He, of course, was the liaison officer from the U.S. embassy into 
the Salvadoran military.
 
 
TARPLEY:
Mr. Stia, your immediate superior: did he have the option of 
rejecting your reports, telling you to tear them up, or file 
them, or rewrite them? Or did he have to sign off on them and 
send them to Washington?
 
 
CASTILLO:
One of the things a lot of people don't understand is the fact 
that every time I wrote a report, or sent a cable off to 
Washington, it had to be approved by my supervisor (who was Bob 
Stia) *and* signed off by the ambassador of whatever country I 
was sending the cable out to. So, everything was approved. 
Whether DEA Washington did anything with it was a different 
story. And we had a place up there they called the "Black Hole"; 
all these reports went in there, and they were never distributed 
to the right people.
 
                -+- Laundering the Profits -+-
 
TARPLEY:
Can you remember the date of your first dispatch to Washington 
that basically stated these facts?
 
 
CASTILLO:
We go back to early 1986. The cable came in from Costa Rica in 
April, so we continued to follow up on the request to conduct an 
extensive investigation into Hangars 4 and 5, and cables started 
coming and going.
 
Costa Rica was giving us the information that narcotics were 
leaving from Aranchez airstrip in Costa Rica into Ilopango. Of 
course, our informant at Ilopango was being told, by the pilots 
when they were leaving, how much dope they were taking, how much 
money they were flying into the Bahamas or Panama.
 
At one point, he saw $4.5 million cash taken from Ilopango into 
Panama, to launder. These were incidents that were reported. We 
have a time and date for one of the pilots, Chica Guirola, 
departing El Salvador to the Bahamas where he was airdropping 
monies on the Contras -- the profits of narcotrafficking.
 
 
TARPLEY:
Do you get the impression that the narcotics ultimately came from 
people like the Medellin cartel, or the Cali cartel, or people 
like this?
 
 
CASTILLO:
I had a CIA agent in El Salvador who actually came up and asked 
me: How do you expect us to support the Contras when Congress cut 
aid to the Contras? How are they going to support themselves? 

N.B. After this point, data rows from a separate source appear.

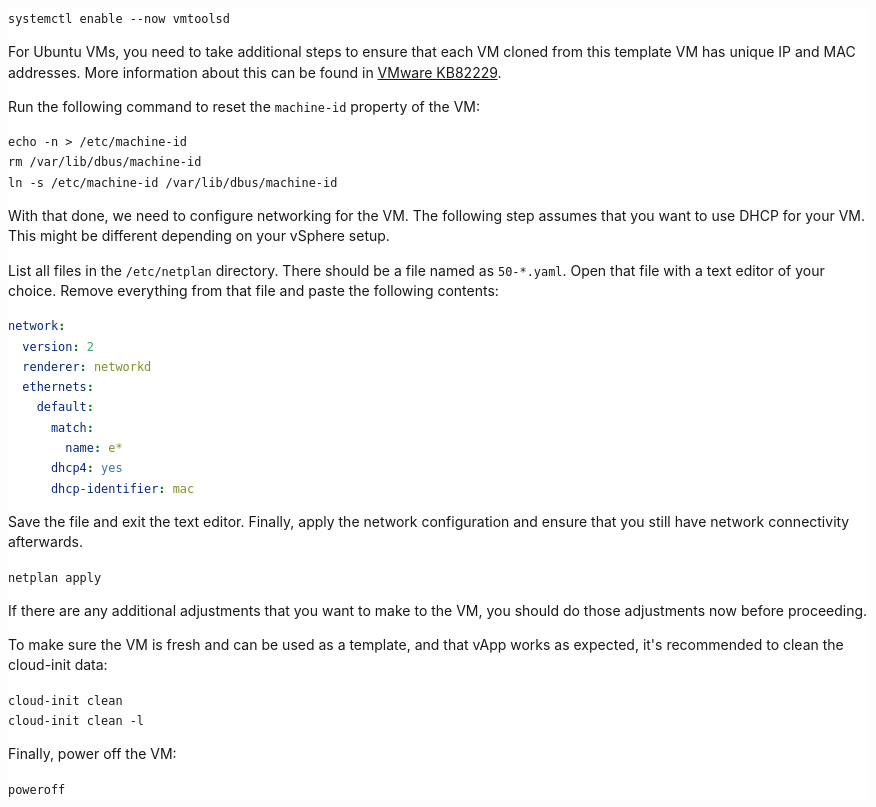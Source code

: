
 ```shell
systemctl enable --now vmtoolsd
```

For Ubuntu VMs, you need to take additional steps to ensure that each VM
cloned from this template VM has unique IP and MAC addresses. More information
about this can be found in [VMware KB82229].

[VMware KB82229]: https://kb.vmware.com/s/article/82229

Run the following command to reset the `machine-id` property of the VM:

```shell
echo -n > /etc/machine-id
rm /var/lib/dbus/machine-id
ln -s /etc/machine-id /var/lib/dbus/machine-id
```

With that done, we need to configure networking for the VM. The following
step assumes that you want to use DHCP for your VM. This might be different
depending on your vSphere setup.

List all files in the `/etc/netplan` directory. There should be a file named
as `50-*.yaml`. Open that file with a text editor of your choice. Remove
everything from that file and paste the following contents:

```yaml
network:
  version: 2
  renderer: networkd
  ethernets:
    default:
      match:
        name: e*
      dhcp4: yes
      dhcp-identifier: mac
```

Save the file and exit the text editor. Finally, apply the network configuration
and ensure that you still have network connectivity afterwards.

```shell
netplan apply
```

If there are any additional adjustments that you want to make to the VM, you
should do those adjustments now before proceeding.

To make sure the VM is fresh and can be used as a template, and that vApp
works as expected, it's recommended to clean the cloud-init data:

```shell
cloud-init clean
cloud-init clean -l
```

Finally, power off the VM:

```shell
poweroff
```


[cloud images]: https://cloud-images.ubuntu.com/
[cloud-images-jammy]: https://cloud-images.ubuntu.com/jammy/current/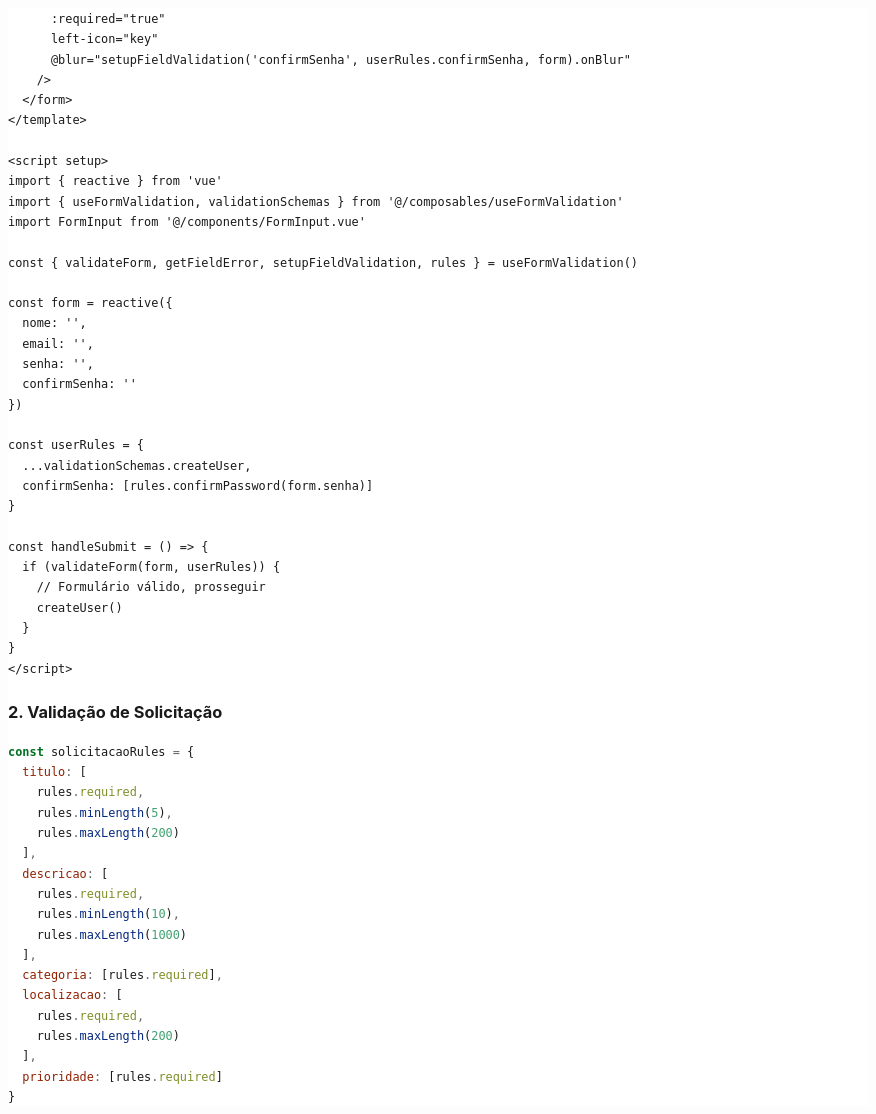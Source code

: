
 ```vue
      :required="true"
      left-icon="key"
      @blur="setupFieldValidation('confirmSenha', userRules.confirmSenha, form).onBlur"
    />
  </form>
</template>

<script setup>
import { reactive } from 'vue'
import { useFormValidation, validationSchemas } from '@/composables/useFormValidation'
import FormInput from '@/components/FormInput.vue'

const { validateForm, getFieldError, setupFieldValidation, rules } = useFormValidation()

const form = reactive({
  nome: '',
  email: '',
  senha: '',
  confirmSenha: ''
})

const userRules = {
  ...validationSchemas.createUser,
  confirmSenha: [rules.confirmPassword(form.senha)]
}

const handleSubmit = () => {
  if (validateForm(form, userRules)) {
    // Formulário válido, prosseguir
    createUser()
  }
}
</script>
```

### 2. Validação de Solicitação

```javascript
const solicitacaoRules = {
  titulo: [
    rules.required,
    rules.minLength(5),
    rules.maxLength(200)
  ],
  descricao: [
    rules.required,
    rules.minLength(10),
    rules.maxLength(1000)
  ],
  categoria: [rules.required],
  localizacao: [
    rules.required,
    rules.maxLength(200)
  ],
  prioridade: [rules.required]
}
```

Which means that we have to sleep with the cartels.
 
And basically, during the Kerry Committee [i.e., Senate Committee 
on Foreign Relations, Subcommittee on Terrorism, Narcotics and 
International Operations] hearings we had a lot of informants, a 
lot of individuals who flew for the Contras, who gave testimony; 
but their credibility was not that good, because they were known 
traffickers, and so forth. But there was a lot of testimony, a 
lot of evidence to the fact that there was a lot of narcotics 
trafficking.
 
 
TARPLEY:
O.K. You've mentioned the Kerry Committee. I guess that's Sen. 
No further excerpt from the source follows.